INDOOR, the finite-difference computer model developed in this research, is tailored to investigate psychrometric conditions and moisture control strategies for indoor materials. Other models of coupled heat and moisture transfer in buildings have focused on exterior elements, such as walls and roofs, and their capabilities are generally restricted to those applications.
By including a moisture diffusion term commonly neglected in other models, INDOOR improves the accuracy of results for the highly permeable, insulating materials commonly found in indoor microenvironments, such as textiles, flexible open cell foams, and carpet. Governing equations also include volumetric heat and moisture generation terms important in modeling scenarios including electric blankets, subfloor heating and human contact. Zone balances include source terms which enable simulation of moisture producing events such as showering. Moreover, boundary condition specification is flexible enough to represent both the variety of conditions found in indoor microenvironments and in exterior building elements.

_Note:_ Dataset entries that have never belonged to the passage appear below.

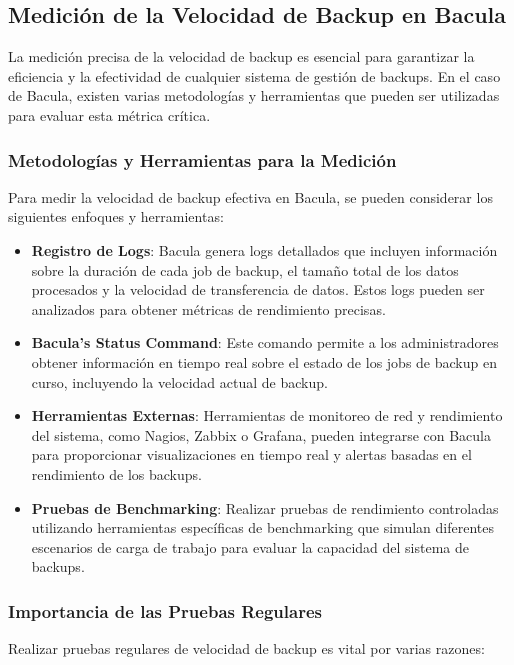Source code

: \subsection{Medición de la Velocidad de Backup en Bacula}

La medición precisa de la velocidad de backup es esencial para garantizar la eficiencia y la efectividad de cualquier sistema de gestión de backups. En el caso de Bacula, existen varias metodologías y herramientas que pueden ser utilizadas para evaluar esta métrica crítica.

\subsubsection{Metodologías y Herramientas para la Medición}

Para medir la velocidad de backup efectiva en Bacula, se pueden considerar los siguientes enfoques y herramientas:

\begin{itemize}
    \item \textbf{Registro de Logs}: Bacula genera logs detallados que incluyen información sobre la duración de cada job de backup, el tamaño total de los datos procesados y la velocidad de transferencia de datos. Estos logs pueden ser analizados para obtener métricas de rendimiento precisas.
    \item \textbf{Bacula's Status Command}: Este comando permite a los administradores obtener información en tiempo real sobre el estado de los jobs de backup en curso, incluyendo la velocidad actual de backup.
    \item \textbf{Herramientas Externas}: Herramientas de monitoreo de red y rendimiento del sistema, como Nagios, Zabbix o Grafana, pueden integrarse con Bacula para proporcionar visualizaciones en tiempo real y alertas basadas en el rendimiento de los backups.
    \item \textbf{Pruebas de Benchmarking}: Realizar pruebas de rendimiento controladas utilizando herramientas específicas de benchmarking que simulan diferentes escenarios de carga de trabajo para evaluar la capacidad del sistema de backups.
\end{itemize}

\subsubsection{Importancia de las Pruebas Regulares}

Realizar pruebas regulares de velocidad de backup es vital por varias razones:

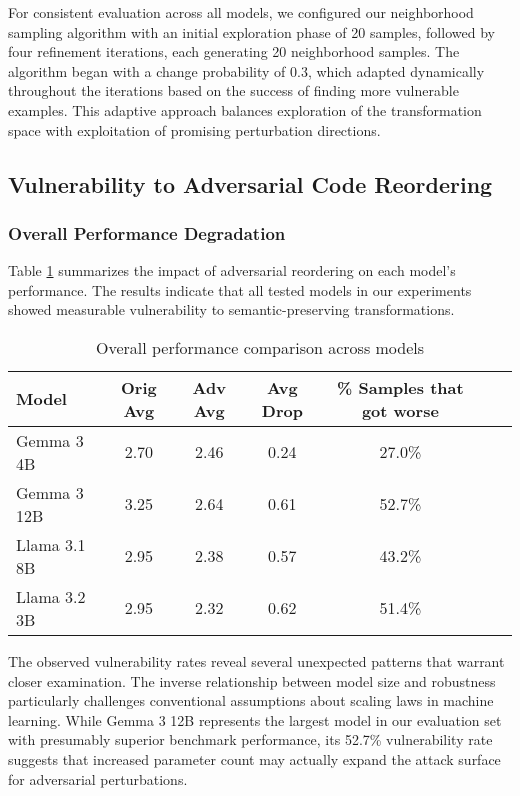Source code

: \documentclass[%
thesis=student,%
coverpage=false,%
titlepage=false,%
headmarks=true, %
english,%
font=libertine, %
math=newpxtx, %
BCOR=5mm,%
coverBCOR=11mm%
]{tum-templates/book/tumbook}
\begin{document}
For consistent evaluation across all models, we configured our neighborhood sampling algorithm with an initial exploration phase of 20 samples, followed by four refinement iterations, each generating 20 neighborhood samples. The algorithm began with a change probability of 0.3, which adapted dynamically throughout the iterations based on the success of finding more vulnerable examples. This adaptive approach balances exploration of the transformation space with exploitation of promising perturbation directions.

\subsection{Vulnerability to Adversarial Code Reordering}

\subsubsection{Overall Performance Degradation}

Table \ref{tab:overall-performance} summarizes the impact of adversarial reordering on each model's performance. The results indicate that all tested models in our experiments showed measurable vulnerability to semantic-preserving transformations.

\begin{table}[h]
\centering
\caption{Overall performance comparison across models}
\label{tab:overall-performance}
\begin{tabular}{lcccccc}
\toprule
\textbf{Model} & \textbf{Orig Avg} & \textbf{Adv Avg} & \textbf{Avg Drop} & \textbf{\% Samples that got worse} \\
\midrule
Gemma 3 4B & 2.70 & 2.46 & 0.24 & 27.0\% \\
Gemma 3 12B & 3.25 & 2.64 & 0.61 & 52.7\% \\
Llama 3.1 8B & 2.95 & 2.38 & 0.57 & 43.2\% \\
Llama 3.2 3B & 2.95 & 2.32 & 0.62 & 51.4\% \\
\bottomrule
\end{tabular}
\end{table}

The observed vulnerability rates reveal several unexpected patterns that warrant closer examination. The inverse relationship between model size and robustness particularly challenges conventional assumptions about scaling laws in machine learning. While Gemma 3 12B represents the largest model in our evaluation set with presumably superior benchmark performance, its 52.7\% vulnerability rate suggests that increased parameter count may actually expand the attack surface for adversarial perturbations.
\end{document}
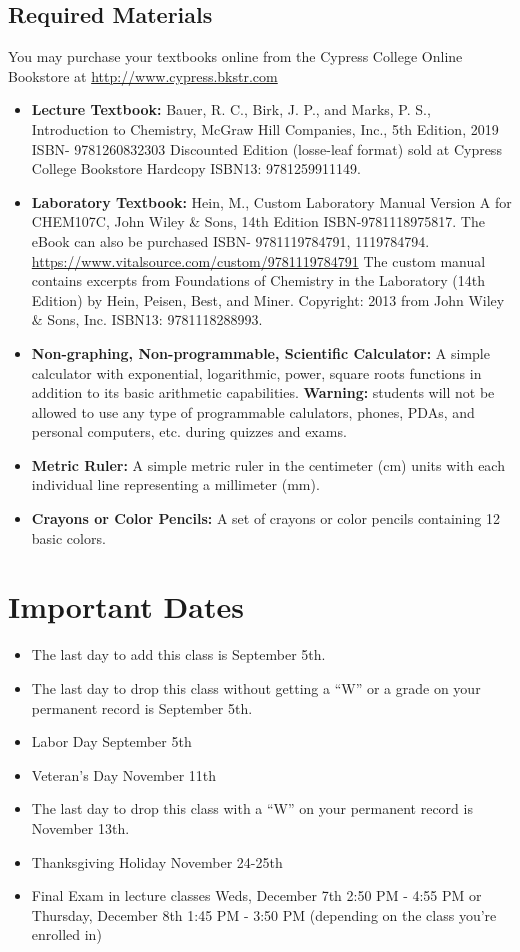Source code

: \documentclass[11pt]{article}
\begin{document}
\subsection{Required Materials}

You may purchase your textbooks online from the Cypress College Online Bookstore
at \url{http://www.cypress.bkstr.com}

\begin{itemize}
\item \textbf{Lecture Textbook:} Bauer, R. C., Birk, J. P., and Marks, P. S., Introduction
  to Chemistry, McGraw Hill Companies, Inc., 5th Edition, 2019 ISBN- 9781260832303
  Discounted Edition (losse-leaf format) sold at Cypress College Bookstore 
  Hardcopy ISBN13: 9781259911149.
\item \textbf{Laboratory Textbook:} Hein, M., Custom Laboratory Manual Version A for CHEM107C,
  John Wiley \& Sons, 14th Edition ISBN-9781118975817.
  The eBook can also be purchased ISBN- 9781119784791, 1119784794.
  \url{https://www.vitalsource.com/custom/9781119784791}
  The custom manual contains excerpts from Foundations of Chemistry in the Laboratory
  (14th Edition) by Hein, Peisen, Best, and Miner.  Copyright: 2013 from John Wiley \& Sons,
  Inc. ISBN13: 9781118288993.
\item \textbf{Non-graphing, Non-programmable, Scientific Calculator:}
  A simple calculator with exponential, logarithmic, power, square roots functions in
  addition to its basic arithmetic capabilities. \textbf{Warning:} students will not be allowed
  to use any type of programmable calulators, phones, PDAs, and personal computers, etc.
  during quizzes and exams.
\item \textbf{Metric Ruler:} A simple metric ruler in the centimeter (cm) units with each individual
  line representing a millimeter (mm). 
\item \textbf{Crayons or Color Pencils:} A set of crayons or color pencils containing 12 basic colors.    
\end{itemize}

\section{Important Dates}
\begin{itemize}
\item The last day to add this class is September 5th.
\item The last day to drop this class without getting a “W” or a grade on your permanent
  record is September 5th.
\item Labor Day September 5th
\item Veteran’s Day November 11th
\item The last day to drop this class with a “W” on your permanent record is November 13th.
\item Thanksgiving Holiday November 24-25th
\item Final Exam in lecture classes Weds, December 7th 2:50 PM - 4:55 PM or
  Thursday, December 8th 1:45 PM - 3:50 PM (depending on the class you're enrolled in)
\end{itemize}
\end{document}
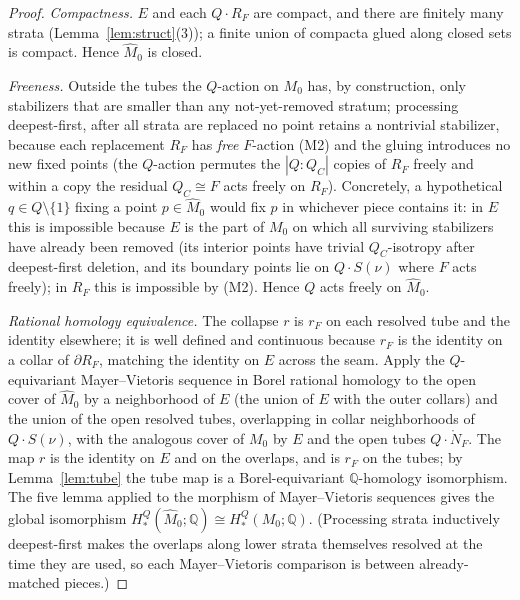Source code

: \documentclass[12pt]{article}
\theoremstyle{definition}
\begin{document}
\begin{proof}
\emph{Compactness.} $E$ and each $Q\cdot R_F$ are compact, and there are
finitely many strata (Lemma~\ref{lem:struct}(3)); a finite union of compacta
glued along closed sets is compact. Hence $\widehat M_0$ is closed.

\emph{Freeness.} Outside the tubes the $Q$-action on $M_0$ has, by construction,
only stabilizers that are smaller than any not-yet-removed stratum; processing
deepest-first, after all strata are replaced no point retains a nontrivial
stabilizer, because each replacement $R_F$ has \emph{free} $F$-action (M2) and
the gluing introduces no new fixed points (the $Q$-action permutes the $|Q:Q_C|$
copies of $R_F$ freely and within a copy the residual $Q_C\cong F$ acts freely on
$R_F$). Concretely, a hypothetical $q\in Q\setminus\{1\}$ fixing a point
$p\in\widehat M_0$ would fix $p$ in whichever piece contains it: in $E$ this is
impossible because $E$ is the part of $M_0$ on which all surviving stabilizers
have already been removed (its interior points have trivial $Q_C$-isotropy after
deepest-first deletion, and its boundary points lie on $Q\cdot S(\nu)$ where $F$
acts freely); in $R_F$ this is impossible by (M2). Hence $Q$ acts freely on
$\widehat M_0$.

\emph{Rational homology equivalence.} The collapse $r$ is $r_F$ on each resolved
tube and the identity elsewhere; it is well defined and continuous because $r_F$
is the identity on a collar of $\partial R_F$, matching the identity on $E$
across the seam. Apply the $Q$-equivariant Mayer--Vietoris
sequence in Borel rational homology to the open cover of $\widehat M_0$ by a
neighborhood of $E$ (the union of $E$ with the outer collars) and the union of
the open resolved tubes, overlapping in collar neighborhoods of
$Q\cdot S(\nu)$, with the analogous cover of $M_0$ by $E$ and the open tubes
$Q\cdot\mathring N_F$. The map $r$ is the
identity on $E$ and on the overlaps, and is $r_F$ on the tubes; by
Lemma~\ref{lem:tube} the tube map is a Borel-equivariant $\mathbb{Q}$-homology
isomorphism. The five lemma applied to the morphism of Mayer--Vietoris sequences
gives the global isomorphism $H^Q_*(\widehat M_0;\mathbb{Q})\cong
H^Q_*(M_0;\mathbb{Q})$. (Processing strata inductively deepest-first makes the
overlaps along lower strata themselves resolved at the time they are used, so
each Mayer--Vietoris comparison is between already-matched pieces.)
\end{proof}
\end{document}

Experimental validation of the governing equations was accomplished by measuring temperature and humidity within flexible open cell polyester foam under controlled transient conditions and comparing that data with model predictions. Model results for polyester foam and plywood were also compared to predictions of MOIST 3.0, a widely used commercial model. Results suggest that INDOOR more accurately predicts moisture transfer in materials that are highly permeable and insulating, while temperature conditions are predicted similarly.
Wednesday, July 10, 2002
DISSERTATION COMMITTEE
Graig Spolek, Chairman
Lemmy L. Meekisho
Gerald Recktenwald
Wayne W. Wakeland
Randy D. Zelick, Graduate Studies Rep.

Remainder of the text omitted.